Addiction affects the reward pathways, but counseling and 12-step-based treatment programs don’t treat the reward pathways. They treat the prefrontal cortex.

The prefrontal cortex is, roughly, the part of the brain that allows us to anticipate complex series of future events, consider our different options when solving a  problem, think logically, and control our own behavior. The prefrontal cortex is often considered the part of the brain responsible for inhibitions and gauging what behavior is socially acceptable. It’s what  many people would say separates us from the other animals.

The human prefrontal cortex is highly developed, more so than in any animal except our closest evolutionary cousins. But that development was a relatively recent one, and while complex, logical thinking is definitely necessary for our survival, it isn’t on the same basic, primordial level as food and sleep.  This is why the reward pathways can override the prefrontal cortex.

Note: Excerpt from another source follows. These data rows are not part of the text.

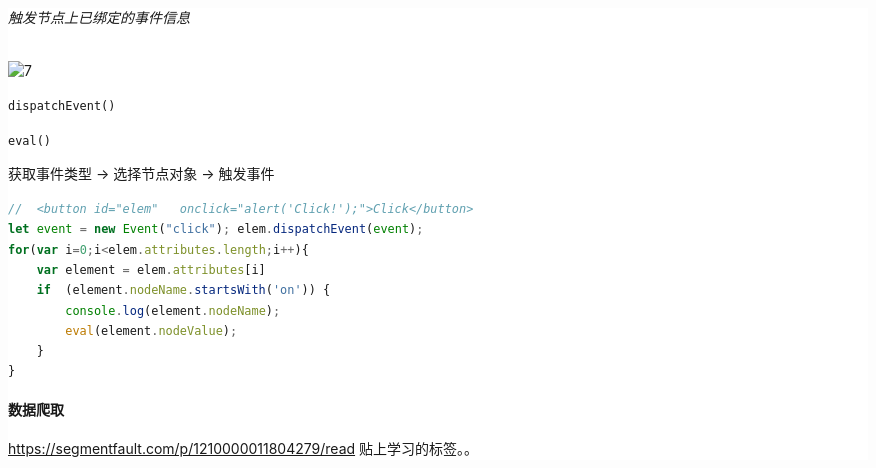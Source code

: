 ###### 触发节点上已绑定的事件信息

![7](E:\WebSecurity\基于web2.0\7.png)

`dispatchEvent()`

`eval()`

获取事件类型 -> 选择节点对象 -> 触发事件

```javascript
//	<button	id="elem"	onclick="alert('Click!');">Click</button>
let	event = new	Event("click");	elem.dispatchEvent(event);
for(var	i=0;i<elem.attributes.length;i++){
    var	element	= elem.attributes[i]
    if	(element.nodeName.startsWith('on'))	{
        console.log(element.nodeName);
        eval(element.nodeValue);
    }
}
```

#### 数据爬取

https://segmentfault.com/p/1210000011804279/read 贴上学习的标签。。

[MutationObserver]: https://www.jianshu.com/p/b5c9e4c7b1e1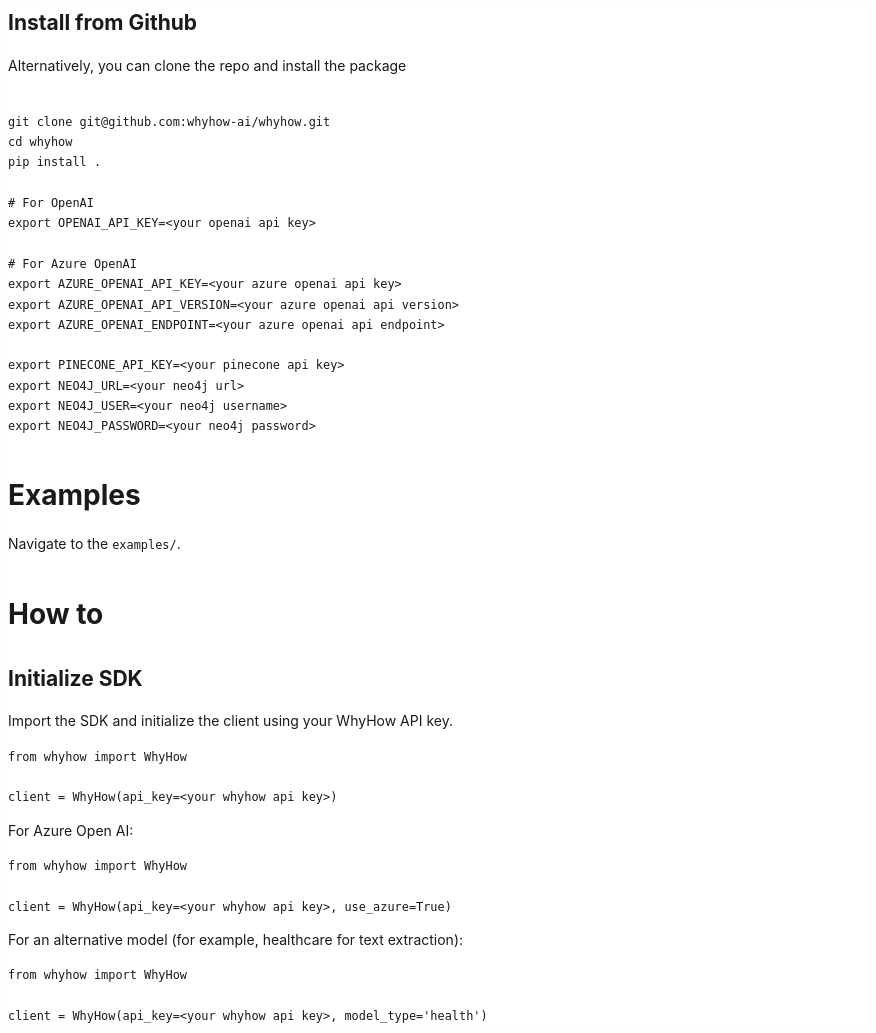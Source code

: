## Install from Github

Alternatively, you can clone the repo and install the package

```shell

git clone git@github.com:whyhow-ai/whyhow.git
cd whyhow
pip install .

# For OpenAI
export OPENAI_API_KEY=<your openai api key>

# For Azure OpenAI 
export AZURE_OPENAI_API_KEY=<your azure openai api key>
export AZURE_OPENAI_API_VERSION=<your azure openai api version>
export AZURE_OPENAI_ENDPOINT=<your azure openai api endpoint>

export PINECONE_API_KEY=<your pinecone api key>
export NEO4J_URL=<your neo4j url>
export NEO4J_USER=<your neo4j username>
export NEO4J_PASSWORD=<your neo4j password>
```

# Examples

Navigate to the `examples/`.

# How to

## Initialize SDK

Import the SDK and initialize the client using your WhyHow API key.

```shell
from whyhow import WhyHow

client = WhyHow(api_key=<your whyhow api key>)
```

For Azure Open AI: 

```shell
from whyhow import WhyHow

client = WhyHow(api_key=<your whyhow api key>, use_azure=True)
```

For an alternative model (for example, healthcare for text extraction): 

```shell
from whyhow import WhyHow

client = WhyHow(api_key=<your whyhow api key>, model_type='health')
```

We know this is true. It happens all the time in our everyday lives, whenever we find ourselves doing something that we want to do but know might be bad for us — whether it’s driving over the speed limit, or eating a second cookie, or smoking. It’s true that most of us can avoid these behaviors some of the time by willpower — by the prefrontal cortex shouting down the reward pathways. Education is a powerful tool in this regard, since knowing the bad consequences of our actions can strengthen the efforts of our prefrontal cortex to prevent it. Social motivators, like guilt and embarassment, can also be effective at drowning out the reward pathways. But education, willpower, and social motivation can only go so far. Just as you can’t educate or guilt yourself out of being hungry, there comes a point where the basic survival mechanisms of the reward pathways can’t be contained by the prefrontal cortex.

This is the case in addiction. It is a biological disease which affects the brain, fooling the reward pathways into believing that the addictive substance is absolutely necessary for a person’s continued survival. Teaching people about the negative effects of drugs won’t fix this, because education works in the prefrontal cortex, and that’s not where the source of the illness is. Guilting or shaming people might enable them to temporarily contain the desires of the reward pathway through willpower, but eventually the reward pathways can overcome the influence of the thinking parts of the brain, and drive the addicted person to seek their substance of choice regardless of anything else.

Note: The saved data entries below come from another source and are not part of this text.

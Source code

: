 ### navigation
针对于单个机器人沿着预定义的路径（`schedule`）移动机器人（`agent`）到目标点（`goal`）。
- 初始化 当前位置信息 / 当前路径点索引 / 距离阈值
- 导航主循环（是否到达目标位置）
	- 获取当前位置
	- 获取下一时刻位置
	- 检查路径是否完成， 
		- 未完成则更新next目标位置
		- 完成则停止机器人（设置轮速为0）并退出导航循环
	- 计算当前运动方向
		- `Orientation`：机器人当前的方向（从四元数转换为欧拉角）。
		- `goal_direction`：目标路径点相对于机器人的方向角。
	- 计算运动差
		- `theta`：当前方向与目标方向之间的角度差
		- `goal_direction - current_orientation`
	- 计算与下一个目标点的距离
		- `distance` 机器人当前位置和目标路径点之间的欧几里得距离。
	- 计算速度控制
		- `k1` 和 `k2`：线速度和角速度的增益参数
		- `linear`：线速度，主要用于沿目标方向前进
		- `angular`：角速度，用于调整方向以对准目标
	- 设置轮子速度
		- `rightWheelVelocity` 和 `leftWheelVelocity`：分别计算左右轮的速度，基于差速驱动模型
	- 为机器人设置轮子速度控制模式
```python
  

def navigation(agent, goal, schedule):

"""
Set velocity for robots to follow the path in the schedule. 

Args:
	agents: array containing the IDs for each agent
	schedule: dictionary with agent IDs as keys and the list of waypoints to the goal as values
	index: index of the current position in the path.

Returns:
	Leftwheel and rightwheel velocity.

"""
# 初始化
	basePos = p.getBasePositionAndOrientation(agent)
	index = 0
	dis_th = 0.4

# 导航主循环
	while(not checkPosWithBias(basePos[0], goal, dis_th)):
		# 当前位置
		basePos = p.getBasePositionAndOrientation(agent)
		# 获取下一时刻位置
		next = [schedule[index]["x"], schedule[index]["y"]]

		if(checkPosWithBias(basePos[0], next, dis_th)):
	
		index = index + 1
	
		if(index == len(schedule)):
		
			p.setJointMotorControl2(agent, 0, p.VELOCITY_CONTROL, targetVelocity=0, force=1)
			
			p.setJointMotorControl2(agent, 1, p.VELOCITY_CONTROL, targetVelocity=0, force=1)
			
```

But there’s hope. There’s a treatment for the true source of the illness now, one that fixes the reward pathways — and once the reward pathways have been satisfied, then counseling, education, and social therapy can work on the prefrontal cortex, and the patient can improve his or her behavior. As long as the reward pathways are damaged, it’s very unlikely that a patient can fix their behavior on their own, because their behavior isn’t entirely under their conscious control.

Everything wrong right now in the field of addiction medicine relates to a misunderstanding of the relationship between these structures in the brain. Addicts and counselors have been aggressively attempting to treat the symptoms of addiction for decades, but it simply wasn’t possible as long as the root of the problem was going unaddressed. Now we can fix the underlying illness, and all the treatments which have been wasted up until this point can, on the basis of medication, become truly effective and truly helpful.

Counseling has its place in the treatment of addiction and addictive behavior, but that place should be secondary, behind medication maintenance. Addiction creates all kinds of social and emotional problems in patients’ lives that education and counseling can help, but none of that will be effective until we can calm the reward pathways and put the patient back in control.